On 25 February 1942 he was taken prisoner by the Japanese and was confined to local prison camps. In July of that year he was sent to prison camps in ]apart until the end of the war. During this time he was openly able to administer to the spiritual needs of other prisoners, even saying Mass most of the time. As the first camp, Zentsuji, in southern Japan, he also gave courses in English literature, philosophy and religion, and was considered a good teacher. Fellow prisoners appreciated him for his “practical and interesting” sermons, and for the human way he connected so well with people. In June 1945 he was transferred to a camp in Hokkaido, where the cold was intense and the conditions very poor. They were relieved to experience the end of the war in August, and the Americans air-dropped supplies of food and clothing on the camp. When released, Turner returned to Australia via Sapporo and Yokohama. When reflecting upon his experiences, he considered himself privileged to have ministered in such miserable prisoner-of-war camps.

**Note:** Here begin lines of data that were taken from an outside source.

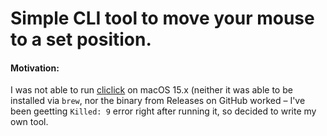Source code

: # Simple CLI tool to move your mouse to a set position.

#### Motivation:
I was not able to run [cliclick](https://github.com/BlueM/cliclick) on macOS 15.x (neither it was able to be installed via `brew`, nor the binary from Releases on GitHub worked – I've been geetting `Killed: 9` error right after running it, so decided to write my own tool.
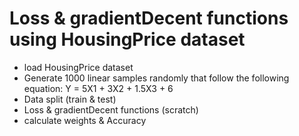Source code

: # Loss & gradientDecent functions using HousingPrice dataset

- load HousingPrice dataset
- Generate 1000 linear samples randomly that follow the following equation: 
    Y = 5X1 + 3X2 + 1.5X3 + 6
- Data split (train & test)
- Loss & gradientDecent functions (scratch)
- calculate weights & Accuracy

Fellow prisoners later expressed that his optimism had given them encouragement. As a result of his war experiences he received a total invalid pension from the Australian government.
After his return to Australia in 1946, he served at Sr Ignatius' Church, Richmond, before joining a 'mission staff' giving parish missions and retreats around the country. After three years at this work, because of the shortage of priests, this idea of “mission priests” was abandoned, and Turner was appointed to Belloc House from 1951, working hard to break communistic influence in the Trade Unions. He was also director of retreats in Victoria and South Australia, and showed particular interest in the newly arrived Asian students then enrolling at Australian universities.
During this time Turner had a coronary thrombosis, but made a good recovery However, he was given less strenuous work and sent to Werribee in 1958 to be instructor and counselor for the young seminarians. This work he performed successfully until he was transferred to Loyola College, Watsonia for ten years in 1963 to be spiritual director to the scholastics, a job he undertook with fidelity and dedication.
From 1974 Turner lived quietly at the Provincial House in Hawthorn for sixteen years. In his ill health he learnt to live within his strength and gave edification to those who encountered him. He was bright and cheerful in community, giving retreats and spiritual direction, and was available as a confessor.
In his spiritual life he struggled with human weaknesses, conscious of his need for divine help to be a more perfect religious.
During his many years of ill health, Turner stood and waited. He let the Lord be the master of the years. He was not an intellectual high flyer, but tirelessly interested in learning. He was enthusiastic and optimistic about life, and welcomed all with cheerfulness. With a smile he claimed that his secret for a long life was to do as little as possible. He was an enjoyable person to engage in conversation, especially about trains and ships.

Note from Paul O’Flanagan Entry
He later returned to Australia, working with Victor Turner, 1949-50, in the Australian Mission team.

◆ Irish Province News
Irish Province News 17th Year No 3 1942
Australia :
Writing on 21st February last, Rev. Fr. Meagher Provincial, reports Fr. Basil Loughnan has gone off to be a Chaplain. We have three men Chaplains now. Fr. Turner was in Rabaul when we last heard of him and it would seem we shall not hear from him again for some time to come. Fr. F. Burke was in Greece and I don’t quite know where at the moment.